::: Data for review :::

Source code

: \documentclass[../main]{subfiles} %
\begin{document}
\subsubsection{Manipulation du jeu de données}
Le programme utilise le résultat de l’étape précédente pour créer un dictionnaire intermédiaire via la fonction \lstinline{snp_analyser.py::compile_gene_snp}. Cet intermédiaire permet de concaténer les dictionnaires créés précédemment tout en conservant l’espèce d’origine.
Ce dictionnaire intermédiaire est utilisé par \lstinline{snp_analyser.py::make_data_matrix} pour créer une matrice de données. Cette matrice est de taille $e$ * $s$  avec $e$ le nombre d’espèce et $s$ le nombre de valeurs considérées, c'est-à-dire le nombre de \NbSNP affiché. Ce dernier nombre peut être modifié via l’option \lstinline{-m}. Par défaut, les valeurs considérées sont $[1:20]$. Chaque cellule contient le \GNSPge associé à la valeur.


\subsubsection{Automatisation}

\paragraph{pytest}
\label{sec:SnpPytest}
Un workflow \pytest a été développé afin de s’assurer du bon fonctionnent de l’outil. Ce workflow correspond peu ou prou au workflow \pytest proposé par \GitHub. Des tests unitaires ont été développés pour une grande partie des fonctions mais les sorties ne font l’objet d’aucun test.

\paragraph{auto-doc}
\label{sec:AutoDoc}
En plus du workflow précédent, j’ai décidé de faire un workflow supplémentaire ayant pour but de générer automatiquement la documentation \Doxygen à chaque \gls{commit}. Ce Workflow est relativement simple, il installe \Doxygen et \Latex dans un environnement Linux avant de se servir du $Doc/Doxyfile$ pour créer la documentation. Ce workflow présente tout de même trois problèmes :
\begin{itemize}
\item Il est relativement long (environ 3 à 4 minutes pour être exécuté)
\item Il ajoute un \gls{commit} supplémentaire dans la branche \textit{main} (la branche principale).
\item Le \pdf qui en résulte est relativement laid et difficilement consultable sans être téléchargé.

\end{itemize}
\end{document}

:::

From the entries above, copy every line containing the word "paragraph".

\paragraph{pytest}
\paragraph{auto-doc}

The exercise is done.